Within months they claimed that buyers had already invested in ‘a number of apartments’ using the crypto tokens.
Ms Mone even told an American news network that Bitcoin (BTC) was ‘the currency of the future’, adding: ‘I’m a Baroness – so I wouldn’t be getting involved in it if it was a kind of “dodgy” industry.’
Yet Dubai government records show that the couple’s Aston Plaza and Residences, located in the Science Park district of the Middle Eastern city, were never actually built.
A property inspection report carried out by the Dubai Real Estate Regulatory Agency and obtained by The Mail on Sunday confirms that the project started but was later ‘cancelled’ at just 32 per cent completion.
Pictures taken by inspectors who visited the site in January 2018 show the concrete shell of one mega tower abandoned in the middle of the desert.
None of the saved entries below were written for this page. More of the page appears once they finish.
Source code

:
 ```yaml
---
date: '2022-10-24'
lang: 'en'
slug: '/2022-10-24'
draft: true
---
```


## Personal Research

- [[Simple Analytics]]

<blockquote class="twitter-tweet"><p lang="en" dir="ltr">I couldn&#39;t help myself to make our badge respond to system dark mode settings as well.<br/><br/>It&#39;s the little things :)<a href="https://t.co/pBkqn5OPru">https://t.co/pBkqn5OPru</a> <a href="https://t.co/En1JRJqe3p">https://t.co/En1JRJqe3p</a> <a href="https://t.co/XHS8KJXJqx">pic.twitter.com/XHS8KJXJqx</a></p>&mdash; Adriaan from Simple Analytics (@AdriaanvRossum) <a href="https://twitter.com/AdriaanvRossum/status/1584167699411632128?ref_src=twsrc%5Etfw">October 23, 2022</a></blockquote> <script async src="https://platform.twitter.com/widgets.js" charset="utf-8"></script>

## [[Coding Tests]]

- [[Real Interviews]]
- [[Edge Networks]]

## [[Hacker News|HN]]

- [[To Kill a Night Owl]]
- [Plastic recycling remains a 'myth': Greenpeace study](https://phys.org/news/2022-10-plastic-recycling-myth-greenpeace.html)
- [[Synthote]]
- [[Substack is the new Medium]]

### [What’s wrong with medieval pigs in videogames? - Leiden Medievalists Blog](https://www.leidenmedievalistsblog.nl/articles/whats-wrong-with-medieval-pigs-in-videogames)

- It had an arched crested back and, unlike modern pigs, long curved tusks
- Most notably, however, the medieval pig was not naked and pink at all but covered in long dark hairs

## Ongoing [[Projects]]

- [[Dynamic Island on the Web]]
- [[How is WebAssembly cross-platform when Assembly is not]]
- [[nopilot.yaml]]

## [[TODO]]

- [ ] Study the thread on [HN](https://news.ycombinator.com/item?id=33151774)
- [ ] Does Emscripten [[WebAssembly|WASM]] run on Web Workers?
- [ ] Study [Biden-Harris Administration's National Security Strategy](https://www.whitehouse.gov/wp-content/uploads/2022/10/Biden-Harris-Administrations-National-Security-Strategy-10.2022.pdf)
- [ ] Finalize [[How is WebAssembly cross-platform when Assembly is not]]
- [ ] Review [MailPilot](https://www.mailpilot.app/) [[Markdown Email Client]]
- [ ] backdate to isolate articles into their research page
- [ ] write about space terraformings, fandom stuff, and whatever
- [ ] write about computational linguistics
Ms Mone said the apartments could be bought using virtual currency rather than hard cash

An artist’s impression of the proposed Aston Plaza Towers development in Dubai

The half-built site at the proposed Aston Plaza Towers development in Dubai
The images are a far cry from the promotional mock-ups that were advertised on the project’s website, which showed sleek, minimalist homes set across two glass tower blocks.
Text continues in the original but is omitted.